Fast-forward two decades, and the field is bursting with genomic data, thanks to improved technology both for sequencing whole genomes and for genotyping them by sequencing a few million select spots to quickly capture the variation within. These efforts have produced genetic readouts for tens of millions of individuals, and they sit in data repositories around the globe. The principles laid out during the HGP, and later adopted by journals and funding agencies, meant that anyone should be able to access the data created for published genome studies and use them to power new discoveries….

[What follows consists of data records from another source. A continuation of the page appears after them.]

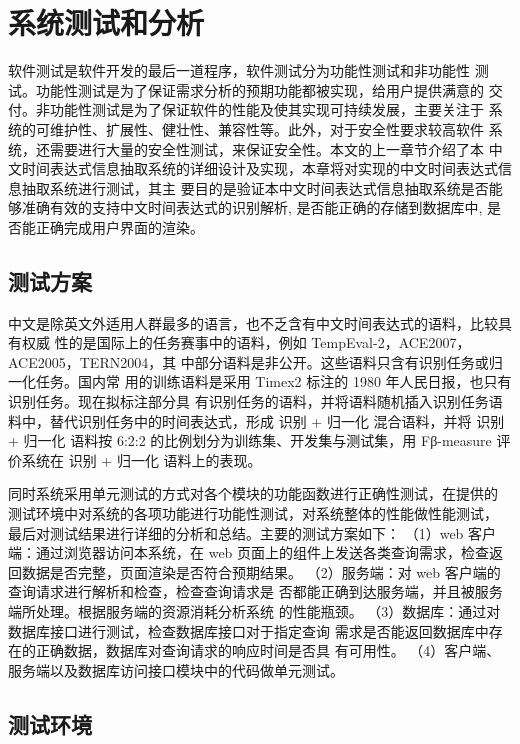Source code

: 
\chapter{系统测试和分析}

软件测试是软件开发的最后一道程序，软件测试分为功能性测试和非功能性
测试。功能性测试是为了保证需求分析的预期功能都被实现，给用户提供满意的
交付。非功能性测试是为了保证软件的性能及使其实现可持续发展，主要关注于
系统的可维护性、扩展性、健壮性、兼容性等。此外，对于安全性要求较高软件
系统，还需要进行大量的安全性测试，来保证安全性。本文的上一章节介绍了本
中文时间表达式信息抽取系统的详细设计及实现，本章将对实现的中文时间表达式信息抽取系统进行测试，其主
要目的是验证本中文时间表达式信息抽取系统是否能够准确有效的支持中文时间表达式的识别解析, 是否能正确的存储到数据库中, 是否能正确完成用户界面的渲染。

\section{测试方案}

中文是除英文外适用人群最多的语言，也不乏含有中文时间表达式的语料，比较具有权威
性的是国际上的任务赛事中的语料，例如 TempEval-2，ACE2007，ACE2005，TERN2004，其
中部分语料是非公开。这些语料只含有识别任务或归一化任务。国内常
用的训练语料是采用 Timex2 标注的 1980 年人民日报，也只有识别任务。现在拟标注部分具
有识别任务的语料，并将语料随机插入识别任务语料中，替代识别任务中的时间表达式，形成 识别 +
归一化 混合语料，并将 识别 + 归一化 语料按 6:2:2 的比例划分为训练集、开发集与测试集，用 Fβ-measure
评价系统在 识别 + 归一化 语料上的表现。

同时系统采用单元测试的方式对各个模块的功能函数进行正确性测试，在提供的
测试环境中对系统的各项功能进行功能性测试，对系统整体的性能做性能测试，
最后对测试结果进行详细的分析和总结。主要的测试方案如下：
（1）web 客户端：通过浏览器访问本系统，在 web 页面上的组件上发送各类查询需求，检查返回数据是否完整，页面渲染是否符合预期结果。
（2）服务端：对 web 客户端的查询请求进行解析和检查，检查查询请求是
否都能正确到达服务端，并且被服务端所处理。根据服务端的资源消耗分析系统
的性能瓶颈。
（3）数据库：通过对数据库接口进行测试，检查数据库接口对于指定查询
需求是否能返回数据库中存在的正确数据，数据库对查询请求的响应时间是否具
有可用性。
（4）客户端、服务端以及数据库访问接口模块中的代码做单元测试。

\section{测试环境}

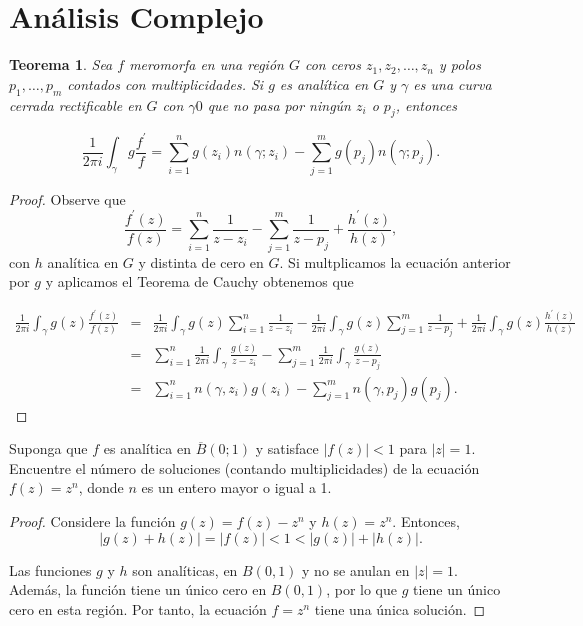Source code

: \documentclass[12pt]{article}
\newtheorem{teo}{Teorema}
\newenvironment{problem}[2][Problema]{\begin{trivlist}
\item[\hskip \labelsep {\bfseries #1}\hskip \labelsep {\bfseries #2.}]}{\end{trivlist}}
\begin{document}
\section*{Análisis Complejo}

\begin{teo} Sea $f$ meromorfa en una región $G$ con ceros $z_1, z_2, \ldots, z_n$ y polos $p_1, \ldots, p_m$ contados con multiplicidades. Si $g$ es analítica en $G$ y $\gamma$ es una curva cerrada rectificable en $G$ con $\gamma 0$ que no pasa por ningún $z_i$ o $p_j$, entonces

$$ \frac{1}{2\pi i} \int_\gamma g \frac{f^\prime}{f} = \sum_{i=1}^n g(z_i) n(\gamma; z_i) - \sum_{j=1}^m g(p_j) n(\gamma; p_j).$$
\end{teo}
\begin{proof} Observe que 
$$ \frac{f^\prime(z)}{f(z)} = \sum_{i=1}^n \frac{1}{z-z_i} - \sum_{j=1}^m \frac{1}{z-p_j} + \frac{h^\prime(z)}{h(z)},$$
con $h$ analítica en $G$ y distinta de cero en $G.$ Si multplicamos la ecuación anterior por $g$ y aplicamos el Teorema de Cauchy obtenemos que 

\begin{eqnarray*}
\frac{1}{2\pi i} \int_\gamma g(z) \frac{ f^\prime(z)}{f(z)} &=& \frac{1}{2\pi i} \int_\gamma g(z) \sum_{i=1}^n \frac{1}{z-z_i} - \frac{1}{2\pi i} \int_\gamma g(z) \sum_{j=1}^m \frac{1}{z-p_j} + \frac{1}{2\pi i} \int_\gamma g(z)
\frac{h^\prime(z)}{h(z)}\\
&=& \sum_{i=1}^n \frac{1}{2 \pi i} \int_\gamma \frac{g(z)}{z-z_i} - \sum_{j=1}^m \frac{1}{2\pi i} \int_\gamma \frac{g(z)}{z-p_j}\\
&=& \sum_{i=1}^n n(\gamma, z_i)g(z_i) - \sum_{j=1}^m n(\gamma, p_j) g(p_j). 
\end{eqnarray*}
\end{proof}


\begin{problem}{2. pp. 126 } Suponga que $f$ es analítica en $\overline{B}(0;1)$ y satisface $\lvert f(z) \rvert < 1$ para $\lvert z \rvert = 1.$ Encuentre el número de soluciones (contando multiplicidades) de la ecuación $f(z) = z^n$, donde $n$ es un entero mayor o igual a 1. 
\end{problem}
\begin{proof}
Considere la función $g(z) = f(z) - z^n$ y $h(z) = z^n.$ Entonces, 
$$ \lvert g(z) + h(z) \rvert = \lvert f(z) \rvert < 1 < \lvert g(z) \rvert + \lvert h(z) \rvert.$$

Las funciones $g$ y $h$ son analíticas, en $B(0, 1)$ y no se anulan en $\lvert z \rvert = 1.$ Además, la función tiene un único cero en $B(0, 1)$, por lo que $g$ tiene un único cero en esta región. Por tanto, la ecuación $f = z^n$ tiene una única solución.
\end{proof}
\end{document}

The explosion of data led governments, funding agencies, research institutes and private research consortia to develop their own custom-built databases for handling the complex and sometimes sensitive data sets. And the patchwork of repositories, with various rules for access and no standard data formatting, has led to a “Tower of Babel” situation, says Haussler….”
“We are pleased to announce the next OASPA webinar which will explore the question of open metadata with regard to books. What are the relations, challenges, and opportunities of thinking and developing open book metadata and open access in terms of labor, quality, persistence, standardization, accessibility, and discoverability?”